The ageing population of Europe has been seen as a crisis to many as the rising costs of long term care and the challenges that affect the daily lives of older adults put more and more pressure on society. However, the power of technology is now helping to give independence back to older adults, and demand for solutions that improve quality of life for them and their carers is soaring. So, is this really a crisis, or is it an opportunity to help integrate people into society for longer and improve the well-being of older adults in Europe?
Populations around the world are ageing. This long-term trend began several decades ago in Europe due to increased life expectancy and declining birth rates. The result is that there is now more pressure on healthcare systems, social services and the working population, as older citizens become increasingly dependent upon others.
But what would happen if this trend were not treated as a challenge, but rather as an opportunity? People do not want to lose their independence – it is taken away from them. But now there is a growing group of businesses and researchers who believe that technology can give that independence back to them. This is what the AAL Programme, which funds ICT projects that promote active and healthy ageing, is all about.
The AAL Programme is, in its essence, all about making life easier for people as they get older. The challenges of ageing affect everyone, either personally or indirectly through relatives and loved ones. The AAL Programme is confronting this phenomenon head on by promoting the creation of state-of-the-art technological solutions that can help people live independent and active lives for longer.

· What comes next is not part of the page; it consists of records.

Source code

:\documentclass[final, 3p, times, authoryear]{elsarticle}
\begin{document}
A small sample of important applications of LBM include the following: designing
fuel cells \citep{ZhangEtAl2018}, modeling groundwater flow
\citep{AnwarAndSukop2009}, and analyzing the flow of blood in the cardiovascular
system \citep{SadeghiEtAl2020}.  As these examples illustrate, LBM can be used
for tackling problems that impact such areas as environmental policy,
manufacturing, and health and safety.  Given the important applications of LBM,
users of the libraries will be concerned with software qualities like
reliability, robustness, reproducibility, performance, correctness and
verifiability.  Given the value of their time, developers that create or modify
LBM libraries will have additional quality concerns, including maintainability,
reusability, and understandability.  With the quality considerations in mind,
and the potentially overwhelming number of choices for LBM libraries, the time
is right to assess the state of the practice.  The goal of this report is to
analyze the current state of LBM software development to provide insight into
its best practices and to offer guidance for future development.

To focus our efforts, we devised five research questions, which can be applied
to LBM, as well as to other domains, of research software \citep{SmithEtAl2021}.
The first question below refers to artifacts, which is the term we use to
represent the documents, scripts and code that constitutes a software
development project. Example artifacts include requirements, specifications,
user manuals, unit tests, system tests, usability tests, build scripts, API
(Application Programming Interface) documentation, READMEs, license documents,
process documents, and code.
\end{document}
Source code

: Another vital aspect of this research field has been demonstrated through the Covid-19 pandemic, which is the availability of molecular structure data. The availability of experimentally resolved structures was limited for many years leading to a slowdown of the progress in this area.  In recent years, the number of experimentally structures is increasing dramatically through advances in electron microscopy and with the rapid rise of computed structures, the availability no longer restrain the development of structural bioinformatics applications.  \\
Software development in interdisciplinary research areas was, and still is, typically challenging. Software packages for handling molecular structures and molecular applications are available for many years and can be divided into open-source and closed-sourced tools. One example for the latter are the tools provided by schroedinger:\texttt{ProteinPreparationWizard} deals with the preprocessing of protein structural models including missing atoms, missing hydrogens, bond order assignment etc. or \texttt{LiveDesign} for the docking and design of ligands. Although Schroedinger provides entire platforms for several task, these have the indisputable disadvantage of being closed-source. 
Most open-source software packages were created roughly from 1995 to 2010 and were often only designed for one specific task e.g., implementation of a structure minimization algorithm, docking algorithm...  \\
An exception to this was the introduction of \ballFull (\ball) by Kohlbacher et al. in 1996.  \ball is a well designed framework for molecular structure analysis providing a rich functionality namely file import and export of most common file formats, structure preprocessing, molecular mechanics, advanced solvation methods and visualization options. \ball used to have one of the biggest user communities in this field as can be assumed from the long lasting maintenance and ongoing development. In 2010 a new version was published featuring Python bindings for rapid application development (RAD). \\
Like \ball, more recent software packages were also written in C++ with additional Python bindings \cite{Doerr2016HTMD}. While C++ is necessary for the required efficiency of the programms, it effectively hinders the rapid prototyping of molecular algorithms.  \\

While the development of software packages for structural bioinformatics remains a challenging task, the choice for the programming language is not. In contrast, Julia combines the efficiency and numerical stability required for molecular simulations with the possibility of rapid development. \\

Using technology to help people as they age makes sense for several reasons. By giving people back their ability to lead comfortable lives without being overly reliant upon others, it not only improves their quality of life but also takes some of the pressure off healthcare systems and informal carers such as family members.
The benefits of doing so are many. By giving people back their ability to lead comfortable lives without being overly reliant upon others, it not only improves their quality of life but also takes some of the pressure off healthcare systems and informal carers such as family members.
Management of chronic conditions, social inclusion, mobility, management of daily activities, and support for informal carers (e.g. family and friends) are all areas in which the need for technology is growing. Without addressing this situation, the rapidly increasing costs of long-term care for older adults will quickly become unmanageable.
One example of a project designed to improve the wellbeing and autonomy of older adults is DOMEO, which has developed robotic companions that interact with users to improve their mobility, help them stand up, walk and sit, as well as monitor their vital signs and transmit this data to emergency services if required. They are also able to provide entertainment and cognitive assistance to remind the user of appointments, scheduled calls with others, and when they need to take their medication. Project coordinator Vincent Dupourqué says: “Domestic robots that provide physical assistance and companionship are an excellent solution for those who wish to maintain their independence.”
Another system designed to make living at home easier that has arisen through an AAL project is Rosetta, which helps people with progressive chronic disabilities such as Alzheimer’s retain their autonomy and quality of life.The non-obtrusive sensory system which is set up around the home works by monitoring sleep patterns and daily activities so that caregivers and families of the user can be informed on the development of the illness. It can also raise the alarm of any serious deviation from normal behaviour that may indicate an accident or fall.
By encouraging people to remain active, engage in regular exercise and refrain from behaviours that could have a detrimental effect on their health, society can harness the experience, expertise and creativity of a large number of older people. Many older adults still have a lot to give to society and technology can help facilitate this.